O esboço deste plano — que dedicará a cada dia da semana um espectáculo por ano — começou a desenhar-se em 2011, período tomado refém de palavras como “crise” e “austeridade”. “Parecia que só tínhamos direito a construir o futuro ano a ano, com esforço”, recorda. Querendo combater esta “ideia de inevitabilidade”, de uma pesada condenação prévia da sua vida por vir, decidiu comprometer-se com sete anos de trabalho e, assim, “projectar os moldes temporais” em que quer trabalhar e levantar uma ideia de futuro.

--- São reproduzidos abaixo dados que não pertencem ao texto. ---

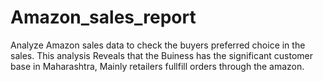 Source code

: # Amazon_sales_report
Analyze Amazon sales data to check the buyers preferred choice in the sales.
This analysis Reveals that the Buiness has the significant customer base in Maharashtra, Mainly retailers fullfill orders through the amazon.
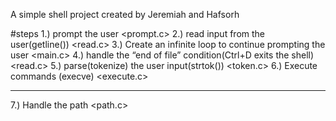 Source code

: A simple shell project created by Jeremiah and Hafsorh



#steps
1.) prompt the user <prompt.c>
2.) read input from the user(getline())  <read.c>
3.) Create an infinite loop to continue prompting the user   <main.c>
4.) handle the “end of file” condition(Ctrl+D exits the shell) <read.c>
5.) parse(tokenize) the user input(strtok())   <token.c>
6.) Execute commands (execve)   <execute.c>
****************************************************************************
7.) Handle the path   <path.c>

Cada uma das peças partirá do mesmo dispositivo: Cláudia colocando-se frente a frente com um artista convidado, sem saber antecipadamente o que dali sairá. “Não saber o que vamos fazer é uma condição sine qua non para o meu trabalho”, diz. “Quero prescindir do controlo.” Foi assim com o dramaturgo galego Pablo Fidalgo Lareo, numa relação também de confronto e de conflito. E foi assim que os rounds de perguntas lançadas acabaram por sugerir o boxe. A reboque do boxe chegaram até ao treinador Jaime Neves, que do treino passou a performer e, agora, partilha o palco com a artista portuguesa, enquanto no decurso de cada round Lareo vai desfiando um longo novelo de perguntas.

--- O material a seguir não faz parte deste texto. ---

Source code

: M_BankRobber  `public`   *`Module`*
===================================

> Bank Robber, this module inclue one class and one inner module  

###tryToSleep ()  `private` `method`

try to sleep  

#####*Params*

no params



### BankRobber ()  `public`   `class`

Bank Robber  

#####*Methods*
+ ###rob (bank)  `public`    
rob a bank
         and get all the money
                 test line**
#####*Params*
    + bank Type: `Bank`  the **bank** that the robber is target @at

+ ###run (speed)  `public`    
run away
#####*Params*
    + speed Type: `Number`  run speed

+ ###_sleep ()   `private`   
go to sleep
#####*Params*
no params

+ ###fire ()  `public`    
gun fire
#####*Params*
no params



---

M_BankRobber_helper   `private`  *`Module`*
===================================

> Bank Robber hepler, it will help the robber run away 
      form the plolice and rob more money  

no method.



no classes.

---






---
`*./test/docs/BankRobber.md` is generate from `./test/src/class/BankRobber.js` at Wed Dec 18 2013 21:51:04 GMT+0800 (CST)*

Essas perguntas estabelecem, desde início, uma ligação primordial para Cláudia, trazida por Pablo: a coincidência temporal de 1974 ter acolhido tanto a Revolução portuguesa como o mais famoso dos combates de boxe, em Kinshasa, entre George Foreman e Muhammad Ali, tão famoso que teve inclusivamente direito ao nome por que ainda hoje é conhecido — Rumble in the Jungle. “Muitos dos direitos conquistados em 1974”, aponta a Cláudia, “têm sido levados ao tapete — para usar a linguagem do boxe”. A luta desembainhada no palco-ringue de Segunda-Feira faz-se, por isso, contra o imobilismo que associa a outro exemplo do léxico de crise que se ouve a cada cinco minutos desde 2011 e que lhe causa visível urticária: consenso. “Esta ideia de que temos de consensualizar previamente para depois agir é o discurso que vemos de uma Europa que tem um olhar perfeitamente neocolonial relativamente aos países do Sul.”

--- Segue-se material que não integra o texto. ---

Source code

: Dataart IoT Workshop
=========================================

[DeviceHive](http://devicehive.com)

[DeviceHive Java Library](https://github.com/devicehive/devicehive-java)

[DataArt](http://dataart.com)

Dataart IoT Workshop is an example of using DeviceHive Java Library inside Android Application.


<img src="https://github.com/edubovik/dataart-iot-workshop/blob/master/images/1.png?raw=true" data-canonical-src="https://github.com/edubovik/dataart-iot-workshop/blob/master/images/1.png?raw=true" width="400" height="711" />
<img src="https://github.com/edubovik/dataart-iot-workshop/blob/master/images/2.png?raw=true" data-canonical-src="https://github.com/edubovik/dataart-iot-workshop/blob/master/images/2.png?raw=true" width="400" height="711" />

Em vez de consensos, Cláudia Dias elege as dissensões, “também uma forma de vida e de estarmos juntos, provavelmente mais edificadora”. Até porque há que ler nas entrelinhas dos consensos: muitas vezes, apenas encobrem a velha lei do mais forte, do mais poderoso a espezinhar e a estrafegar o mais fraco.
Em guerra?
Segunda-Feira: Atenção à Direita refere-se tanto a um golpe desferido pelo adversário que possa levar ao knock out como a um golpe desferido pelas “forças de direitas populistas e com laivos de extrema-direita”, como as classifica Cláudia Dias. Daí que uma das perguntas lançadas por Pablo interrogue se a diferença entre singular e plural é uma mera questão semântica.
A artista, que fala no dever de “todos os democratas e humanistas se juntarem e lutarem” contra esses avanços radicais, identifica um movimento de combate a surgir na Europa, embora comum aos Estados Unidos e à América Latina (não por acaso, a entrada no ringue faz-se ao som de Somos Sur, da rapper chilena Ana Tijoux).
Quanto corpos cabem entre Kinshasa e Lisboa?”, pergunta-se, às tantas. E logo em seguida: “Quanto corpos cabem entre Lisboa e Berlim?”. Estarão o Norte e o Sul já em guerra? E pergunta-se ainda se “Fernando Ulrich não deveria integrar a lista dos mais perigosos terroristas do mundo”, se “a crise na Europa começa no facto de os gregos falarem uma língua que ninguém entende” ou “se continuarmos a deixar que nos golpeiem desta maneira isso afectará a nossa cabeça?” Quando as luzes baixam, cabe ao público perceber em que ringue é que se deu verdadeiramente o combate de Segunda-Feira: Atenção à Direita.